**PROBLEM TO SOLVE:**
Copy out every record exactly.

**INPUT:**
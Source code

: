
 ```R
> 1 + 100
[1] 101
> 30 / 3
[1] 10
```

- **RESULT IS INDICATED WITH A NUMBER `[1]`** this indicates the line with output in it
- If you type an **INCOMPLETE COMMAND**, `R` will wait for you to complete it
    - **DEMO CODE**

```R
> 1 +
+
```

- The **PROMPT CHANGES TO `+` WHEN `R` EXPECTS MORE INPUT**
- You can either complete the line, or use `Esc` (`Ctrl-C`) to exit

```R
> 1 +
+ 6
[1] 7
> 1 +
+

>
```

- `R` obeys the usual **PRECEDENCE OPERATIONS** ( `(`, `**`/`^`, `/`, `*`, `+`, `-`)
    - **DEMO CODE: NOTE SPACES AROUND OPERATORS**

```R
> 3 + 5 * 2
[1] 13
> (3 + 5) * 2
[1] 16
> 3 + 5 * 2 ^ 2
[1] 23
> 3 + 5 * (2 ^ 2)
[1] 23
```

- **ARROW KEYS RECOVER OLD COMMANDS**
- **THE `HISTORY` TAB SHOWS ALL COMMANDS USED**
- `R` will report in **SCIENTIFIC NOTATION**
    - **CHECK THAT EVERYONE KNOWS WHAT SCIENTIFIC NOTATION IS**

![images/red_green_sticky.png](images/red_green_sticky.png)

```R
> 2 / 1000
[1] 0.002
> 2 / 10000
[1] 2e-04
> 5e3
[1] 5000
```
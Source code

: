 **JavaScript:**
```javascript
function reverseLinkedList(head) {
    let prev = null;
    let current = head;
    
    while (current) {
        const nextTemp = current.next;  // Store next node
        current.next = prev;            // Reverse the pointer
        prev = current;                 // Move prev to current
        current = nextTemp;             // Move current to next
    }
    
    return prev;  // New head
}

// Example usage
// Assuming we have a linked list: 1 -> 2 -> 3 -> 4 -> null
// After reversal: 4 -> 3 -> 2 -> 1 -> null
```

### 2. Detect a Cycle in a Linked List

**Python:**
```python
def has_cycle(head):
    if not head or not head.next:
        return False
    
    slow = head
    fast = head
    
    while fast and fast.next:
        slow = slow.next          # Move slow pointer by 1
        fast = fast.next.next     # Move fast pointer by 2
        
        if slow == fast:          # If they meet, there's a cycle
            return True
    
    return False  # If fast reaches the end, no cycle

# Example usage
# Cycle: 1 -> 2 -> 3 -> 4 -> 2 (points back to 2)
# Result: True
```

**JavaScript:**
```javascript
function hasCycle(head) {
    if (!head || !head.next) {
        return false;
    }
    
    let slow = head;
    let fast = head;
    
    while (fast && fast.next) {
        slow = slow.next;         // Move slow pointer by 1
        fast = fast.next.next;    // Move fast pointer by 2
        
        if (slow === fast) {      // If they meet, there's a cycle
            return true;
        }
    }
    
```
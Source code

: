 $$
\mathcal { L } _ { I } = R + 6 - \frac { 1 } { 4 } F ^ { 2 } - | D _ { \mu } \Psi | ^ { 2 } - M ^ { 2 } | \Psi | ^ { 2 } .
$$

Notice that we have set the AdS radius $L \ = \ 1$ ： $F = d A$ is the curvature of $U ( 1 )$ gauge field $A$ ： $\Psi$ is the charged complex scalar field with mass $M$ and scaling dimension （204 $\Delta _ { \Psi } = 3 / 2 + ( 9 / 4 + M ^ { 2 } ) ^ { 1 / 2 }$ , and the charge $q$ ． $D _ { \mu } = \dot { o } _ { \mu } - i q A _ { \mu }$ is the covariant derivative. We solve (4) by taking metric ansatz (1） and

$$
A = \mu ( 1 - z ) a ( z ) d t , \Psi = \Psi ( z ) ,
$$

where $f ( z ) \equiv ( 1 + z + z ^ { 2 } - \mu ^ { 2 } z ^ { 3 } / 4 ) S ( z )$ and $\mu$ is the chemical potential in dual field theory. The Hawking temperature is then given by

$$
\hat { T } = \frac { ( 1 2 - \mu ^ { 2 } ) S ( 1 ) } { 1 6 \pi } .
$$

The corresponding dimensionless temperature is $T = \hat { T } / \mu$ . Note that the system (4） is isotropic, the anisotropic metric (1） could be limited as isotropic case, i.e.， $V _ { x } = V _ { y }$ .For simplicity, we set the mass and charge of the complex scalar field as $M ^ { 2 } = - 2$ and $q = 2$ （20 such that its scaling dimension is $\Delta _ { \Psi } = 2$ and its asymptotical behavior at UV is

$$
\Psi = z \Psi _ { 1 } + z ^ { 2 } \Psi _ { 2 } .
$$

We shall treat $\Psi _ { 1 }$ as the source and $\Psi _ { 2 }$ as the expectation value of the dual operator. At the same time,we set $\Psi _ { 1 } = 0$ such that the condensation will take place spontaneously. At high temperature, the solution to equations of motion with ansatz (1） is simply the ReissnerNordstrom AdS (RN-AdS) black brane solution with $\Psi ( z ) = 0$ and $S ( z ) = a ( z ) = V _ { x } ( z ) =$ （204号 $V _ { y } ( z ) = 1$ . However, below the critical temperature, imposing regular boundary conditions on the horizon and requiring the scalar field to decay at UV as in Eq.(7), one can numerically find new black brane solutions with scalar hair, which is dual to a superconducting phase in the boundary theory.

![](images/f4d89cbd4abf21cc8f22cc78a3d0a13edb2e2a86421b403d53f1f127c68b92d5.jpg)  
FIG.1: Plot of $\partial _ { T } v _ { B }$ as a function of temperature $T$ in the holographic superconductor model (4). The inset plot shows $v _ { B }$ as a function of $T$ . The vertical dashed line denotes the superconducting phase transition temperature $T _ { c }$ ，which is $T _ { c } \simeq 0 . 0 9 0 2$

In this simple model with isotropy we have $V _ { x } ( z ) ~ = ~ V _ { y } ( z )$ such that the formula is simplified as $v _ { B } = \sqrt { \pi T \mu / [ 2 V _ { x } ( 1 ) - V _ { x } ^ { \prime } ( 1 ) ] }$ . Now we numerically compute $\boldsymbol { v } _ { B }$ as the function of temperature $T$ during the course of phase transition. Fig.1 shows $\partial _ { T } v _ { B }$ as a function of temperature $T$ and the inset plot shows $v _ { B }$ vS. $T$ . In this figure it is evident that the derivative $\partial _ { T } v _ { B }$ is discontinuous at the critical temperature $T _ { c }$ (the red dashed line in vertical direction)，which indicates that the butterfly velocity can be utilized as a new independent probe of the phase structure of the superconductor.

**EXERCISE ANSWER:**
Source code

:
 ```R
> 1 + 100
[1] 101
> 30 / 3
[1] 10
```

- **RESULT IS INDICATED WITH A NUMBER `[1]`** this indicates the line with output in it
- If you type an **INCOMPLETE COMMAND**, `R` will wait for you to complete it
    - **DEMO CODE**

```R
> 1 +
+
```

- The **PROMPT CHANGES TO `+` WHEN `R` EXPECTS MORE INPUT**
- You can either complete the line, or use `Esc` (`Ctrl-C`) to exit

```R
> 1 +
+ 6
[1] 7
> 1 +
+

>
```

- `R` obeys the usual **PRECEDENCE OPERATIONS** ( `(`, `**`/`^`, `/`, `*`, `+`, `-`)
    - **DEMO CODE: NOTE SPACES AROUND OPERATORS**

```R
> 3 + 5 * 2
[1] 13
> (3 + 5) * 2
[1] 16
> 3 + 5 * 2 ^ 2
[1] 23
> 3 + 5 * (2 ^ 2)
[1] 23
```

- **ARROW KEYS RECOVER OLD COMMANDS**
- **THE `HISTORY` TAB SHOWS ALL COMMANDS USED**
- `R` will report in **SCIENTIFIC NOTATION**
    - **CHECK THAT EVERYONE KNOWS WHAT SCIENTIFIC NOTATION IS**

![images/red_green_sticky.png](images/red_green_sticky.png)

```R
> 2 / 1000
[1] 0.002
> 2 / 10000
[1] 2e-04
> 5e3
[1] 5000
```
Source code

: **JavaScript:**
```javascript
function reverseLinkedList(head) {
    let prev = null;
    let current = head;
    
    while (current) {
        const nextTemp = current.next;  // Store next node
        current.next = prev;            // Reverse the pointer
        prev = current;                 // Move prev to current
        current = nextTemp;             // Move current to next
    }
    
    return prev;  // New head
}

// Example usage
// Assuming we have a linked list: 1 -> 2 -> 3 -> 4 -> null
// After reversal: 4 -> 3 -> 2 -> 1 -> null
```

### 2. Detect a Cycle in a Linked List

**Python:**
```python
def has_cycle(head):
    if not head or not head.next:
        return False
    
    slow = head
    fast = head
    
    while fast and fast.next:
        slow = slow.next          # Move slow pointer by 1
        fast = fast.next.next     # Move fast pointer by 2
        
        if slow == fast:          # If they meet, there's a cycle
            return True
    
    return False  # If fast reaches the end, no cycle

# Example usage
# Cycle: 1 -> 2 -> 3 -> 4 -> 2 (points back to 2)
# Result: True
```

**JavaScript:**
```javascript
function hasCycle(head) {
    if (!head || !head.next) {
        return false;
    }
    
    let slow = head;
    let fast = head;
    
    while (fast && fast.next) {
        slow = slow.next;         // Move slow pointer by 1
        fast = fast.next.next;    // Move fast pointer by 2
        
        if (slow === fast) {      // If they meet, there's a cycle
            return true;
        }
    }
    
```
Source code

: $$
\mathcal { L } _ { I } = R + 6 - \frac { 1 } { 4 } F ^ { 2 } - | D _ { \mu } \Psi | ^ { 2 } - M ^ { 2 } | \Psi | ^ { 2 } .
$$

Notice that we have set the AdS radius $L \ = \ 1$ ： $F = d A$ is the curvature of $U ( 1 )$ gauge field $A$ ： $\Psi$ is the charged complex scalar field with mass $M$ and scaling dimension （204 $\Delta _ { \Psi } = 3 / 2 + ( 9 / 4 + M ^ { 2 } ) ^ { 1 / 2 }$ , and the charge $q$ ． $D _ { \mu } = \dot { o } _ { \mu } - i q A _ { \mu }$ is the covariant derivative. We solve (4) by taking metric ansatz (1） and

$$
A = \mu ( 1 - z ) a ( z ) d t , \Psi = \Psi ( z ) ,
$$

where $f ( z ) \equiv ( 1 + z + z ^ { 2 } - \mu ^ { 2 } z ^ { 3 } / 4 ) S ( z )$ and $\mu$ is the chemical potential in dual field theory. The Hawking temperature is then given by

$$
\hat { T } = \frac { ( 1 2 - \mu ^ { 2 } ) S ( 1 ) } { 1 6 \pi } .
$$

The corresponding dimensionless temperature is $T = \hat { T } / \mu$ . Note that the system (4） is isotropic, the anisotropic metric (1） could be limited as isotropic case, i.e.， $V _ { x } = V _ { y }$ .For simplicity, we set the mass and charge of the complex scalar field as $M ^ { 2 } = - 2$ and $q = 2$ （20 such that its scaling dimension is $\Delta _ { \Psi } = 2$ and its asymptotical behavior at UV is

$$
\Psi = z \Psi _ { 1 } + z ^ { 2 } \Psi _ { 2 } .
$$

We shall treat $\Psi _ { 1 }$ as the source and $\Psi _ { 2 }$ as the expectation value of the dual operator. At the same time,we set $\Psi _ { 1 } = 0$ such that the condensation will take place spontaneously. At high temperature, the solution to equations of motion with ansatz (1） is simply the ReissnerNordstrom AdS (RN-AdS) black brane solution with $\Psi ( z ) = 0$ and $S ( z ) = a ( z ) = V _ { x } ( z ) =$ （204号 $V _ { y } ( z ) = 1$ . However, below the critical temperature, imposing regular boundary conditions on the horizon and requiring the scalar field to decay at UV as in Eq.(7), one can numerically find new black brane solutions with scalar hair, which is dual to a superconducting phase in the boundary theory.

![](images/f4d89cbd4abf21cc8f22cc78a3d0a13edb2e2a86421b403d53f1f127c68b92d5.jpg)  
FIG.1: Plot of $\partial _ { T } v _ { B }$ as a function of temperature $T$ in the holographic superconductor model (4). The inset plot shows $v _ { B }$ as a function of $T$ . The vertical dashed line denotes the superconducting phase transition temperature $T _ { c }$ ，which is $T _ { c } \simeq 0 . 0 9 0 2$

In this simple model with isotropy we have $V _ { x } ( z ) ~ = ~ V _ { y } ( z )$ such that the formula is simplified as $v _ { B } = \sqrt { \pi T \mu / [ 2 V _ { x } ( 1 ) - V _ { x } ^ { \prime } ( 1 ) ] }$ . Now we numerically compute $\boldsymbol { v } _ { B }$ as the function of temperature $T$ during the course of phase transition. Fig.1 shows $\partial _ { T } v _ { B }$ as a function of temperature $T$ and the inset plot shows $v _ { B }$ vS. $T$ . In this figure it is evident that the derivative $\partial _ { T } v _ { B }$ is discontinuous at the critical temperature $T _ { c }$ (the red dashed line in vertical direction)，which indicates that the butterfly velocity can be utilized as a new independent probe of the phase structure of the superconductor.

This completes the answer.